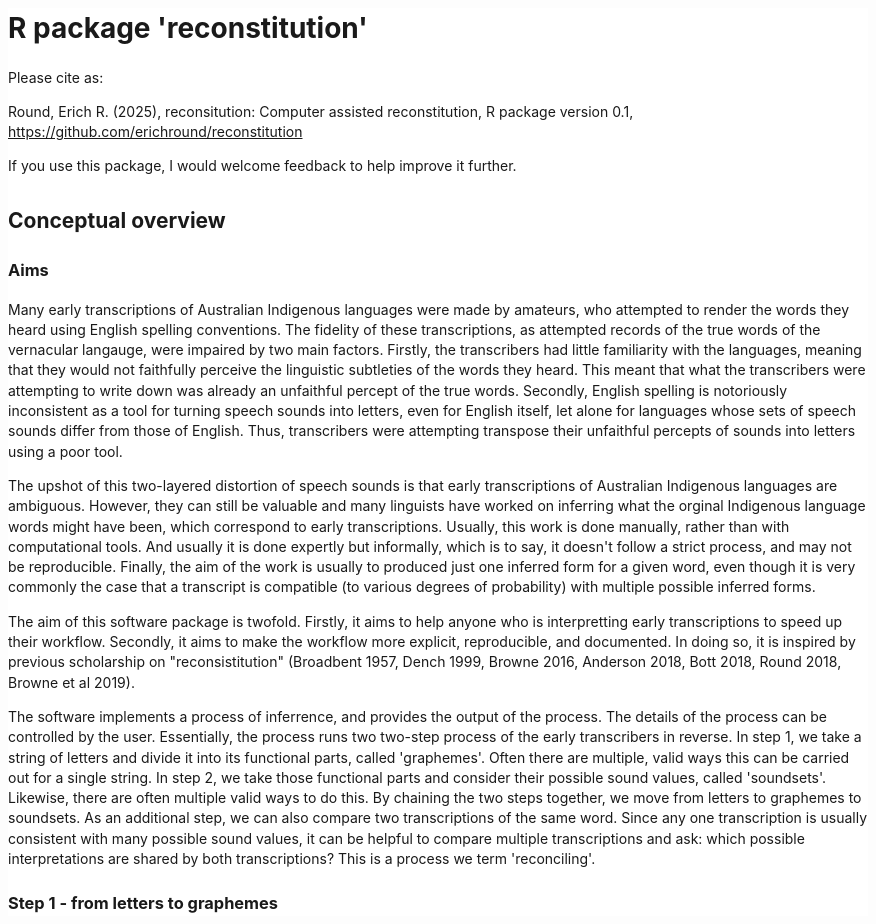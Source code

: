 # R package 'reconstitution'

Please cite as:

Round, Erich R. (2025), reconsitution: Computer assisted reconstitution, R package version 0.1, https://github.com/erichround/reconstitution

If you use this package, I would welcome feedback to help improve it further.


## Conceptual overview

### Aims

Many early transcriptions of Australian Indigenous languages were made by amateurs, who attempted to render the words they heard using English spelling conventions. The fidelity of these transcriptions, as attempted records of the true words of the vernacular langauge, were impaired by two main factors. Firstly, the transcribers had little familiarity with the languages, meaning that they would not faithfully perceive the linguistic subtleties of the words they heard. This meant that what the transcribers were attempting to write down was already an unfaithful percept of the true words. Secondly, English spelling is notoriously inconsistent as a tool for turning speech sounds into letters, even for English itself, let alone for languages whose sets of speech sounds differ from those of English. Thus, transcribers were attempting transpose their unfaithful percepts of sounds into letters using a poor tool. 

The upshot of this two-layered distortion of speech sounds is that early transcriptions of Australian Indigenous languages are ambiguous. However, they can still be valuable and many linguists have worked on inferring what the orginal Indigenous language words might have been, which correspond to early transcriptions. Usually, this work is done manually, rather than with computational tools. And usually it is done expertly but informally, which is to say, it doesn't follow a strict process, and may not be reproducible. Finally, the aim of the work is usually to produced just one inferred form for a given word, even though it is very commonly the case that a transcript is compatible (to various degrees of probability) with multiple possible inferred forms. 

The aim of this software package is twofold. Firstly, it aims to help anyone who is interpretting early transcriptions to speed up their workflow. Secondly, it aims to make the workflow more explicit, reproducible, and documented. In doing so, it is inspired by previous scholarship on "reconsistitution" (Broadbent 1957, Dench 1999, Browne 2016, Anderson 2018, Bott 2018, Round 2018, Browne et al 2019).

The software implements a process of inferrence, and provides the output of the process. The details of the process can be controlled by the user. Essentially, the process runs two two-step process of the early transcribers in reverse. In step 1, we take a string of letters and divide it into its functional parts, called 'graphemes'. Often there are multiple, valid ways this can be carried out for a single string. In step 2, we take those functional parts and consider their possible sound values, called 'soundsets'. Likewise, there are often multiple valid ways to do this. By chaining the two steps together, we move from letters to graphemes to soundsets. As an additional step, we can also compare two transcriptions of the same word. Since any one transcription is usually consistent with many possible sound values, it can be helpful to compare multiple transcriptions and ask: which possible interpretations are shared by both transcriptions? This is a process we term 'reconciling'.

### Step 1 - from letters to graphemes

...

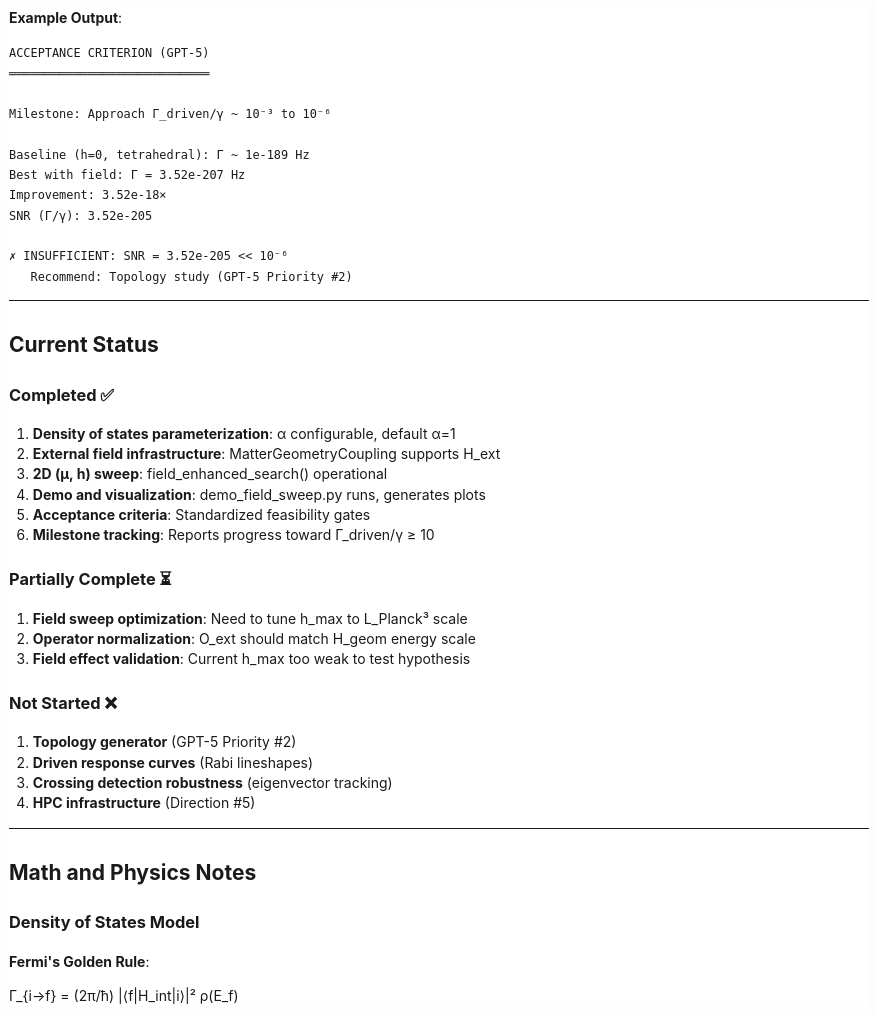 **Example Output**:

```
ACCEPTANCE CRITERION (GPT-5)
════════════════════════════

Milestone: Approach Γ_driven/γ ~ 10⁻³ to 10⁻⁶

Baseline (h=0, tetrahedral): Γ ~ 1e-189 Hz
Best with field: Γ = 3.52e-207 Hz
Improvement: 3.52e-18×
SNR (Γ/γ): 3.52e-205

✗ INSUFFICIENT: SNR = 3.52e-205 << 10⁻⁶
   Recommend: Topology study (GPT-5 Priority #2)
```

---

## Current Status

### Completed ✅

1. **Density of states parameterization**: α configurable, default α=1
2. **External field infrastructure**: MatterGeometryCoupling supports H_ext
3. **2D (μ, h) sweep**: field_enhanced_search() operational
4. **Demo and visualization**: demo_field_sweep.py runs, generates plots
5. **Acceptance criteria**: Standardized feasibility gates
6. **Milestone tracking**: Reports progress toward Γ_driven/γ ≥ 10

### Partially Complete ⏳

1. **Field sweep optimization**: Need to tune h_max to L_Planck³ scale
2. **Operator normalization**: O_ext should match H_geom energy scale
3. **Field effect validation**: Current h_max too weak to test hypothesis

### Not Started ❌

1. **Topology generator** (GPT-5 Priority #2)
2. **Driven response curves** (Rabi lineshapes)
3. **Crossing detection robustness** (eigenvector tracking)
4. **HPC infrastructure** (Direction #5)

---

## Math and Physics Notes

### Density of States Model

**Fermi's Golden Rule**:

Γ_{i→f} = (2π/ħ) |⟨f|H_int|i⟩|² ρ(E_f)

#### [Assignment]
Starting at the line that has "5. **Acceptance criteria**: Standardized" in the records above, restate word for word every line until the one that has "(2π/ħ) |⟨f|H_int|i⟩|² ρ(E_f)", and include that one as well.

#### [Response for this exercise]
5. **Acceptance criteria**: Standardized feasibility gates
6. **Milestone tracking**: Reports progress toward Γ_driven/γ ≥ 10

### Partially Complete ⏳

1. **Field sweep optimization**: Need to tune h_max to L_Planck³ scale
2. **Operator normalization**: O_ext should match H_geom energy scale
3. **Field effect validation**: Current h_max too weak to test hypothesis

### Not Started ❌

1. **Topology generator** (GPT-5 Priority #2)
2. **Driven response curves** (Rabi lineshapes)
3. **Crossing detection robustness** (eigenvector tracking)
4. **HPC infrastructure** (Direction #5)

---

## Math and Physics Notes

### Density of States Model

**Fermi's Golden Rule**:

Γ_{i→f} = (2π/ħ) |⟨f|H_int|i⟩|² ρ(E_f)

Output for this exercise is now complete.